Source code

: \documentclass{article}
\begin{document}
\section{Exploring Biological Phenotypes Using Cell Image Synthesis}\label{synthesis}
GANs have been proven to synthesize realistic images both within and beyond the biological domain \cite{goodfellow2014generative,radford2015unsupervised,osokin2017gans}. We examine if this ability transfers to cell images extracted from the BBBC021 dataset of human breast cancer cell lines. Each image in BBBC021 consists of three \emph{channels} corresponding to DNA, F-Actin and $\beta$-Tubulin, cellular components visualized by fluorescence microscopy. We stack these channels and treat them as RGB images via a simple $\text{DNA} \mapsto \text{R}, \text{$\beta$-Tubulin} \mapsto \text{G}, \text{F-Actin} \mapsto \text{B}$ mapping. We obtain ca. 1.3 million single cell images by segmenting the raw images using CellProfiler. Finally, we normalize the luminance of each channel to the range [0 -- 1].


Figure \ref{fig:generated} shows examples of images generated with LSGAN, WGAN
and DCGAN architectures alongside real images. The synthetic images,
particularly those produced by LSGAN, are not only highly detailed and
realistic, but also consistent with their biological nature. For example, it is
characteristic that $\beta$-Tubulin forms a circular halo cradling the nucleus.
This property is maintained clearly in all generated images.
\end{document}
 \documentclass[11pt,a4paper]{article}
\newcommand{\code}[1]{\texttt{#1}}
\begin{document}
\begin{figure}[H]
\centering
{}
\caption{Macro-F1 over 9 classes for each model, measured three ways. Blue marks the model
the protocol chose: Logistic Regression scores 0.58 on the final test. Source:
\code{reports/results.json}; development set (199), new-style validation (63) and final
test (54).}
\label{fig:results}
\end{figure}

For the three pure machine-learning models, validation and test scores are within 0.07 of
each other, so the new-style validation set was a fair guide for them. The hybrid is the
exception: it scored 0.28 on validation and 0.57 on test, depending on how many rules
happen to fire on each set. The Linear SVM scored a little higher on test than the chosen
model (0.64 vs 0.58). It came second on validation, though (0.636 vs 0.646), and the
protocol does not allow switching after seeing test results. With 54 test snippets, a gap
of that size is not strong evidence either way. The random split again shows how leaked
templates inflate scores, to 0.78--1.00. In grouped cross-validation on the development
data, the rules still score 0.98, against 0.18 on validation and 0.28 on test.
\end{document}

• **Exercise goal**: Note each line above that holds "rules", then copy all of them.

• **Solution to the exercise**:
exception: it scored 0.28 on validation and 0.57 on test, depending on how many rules
data, the rules still score 0.98, against 0.18 on validation and 0.28 on test.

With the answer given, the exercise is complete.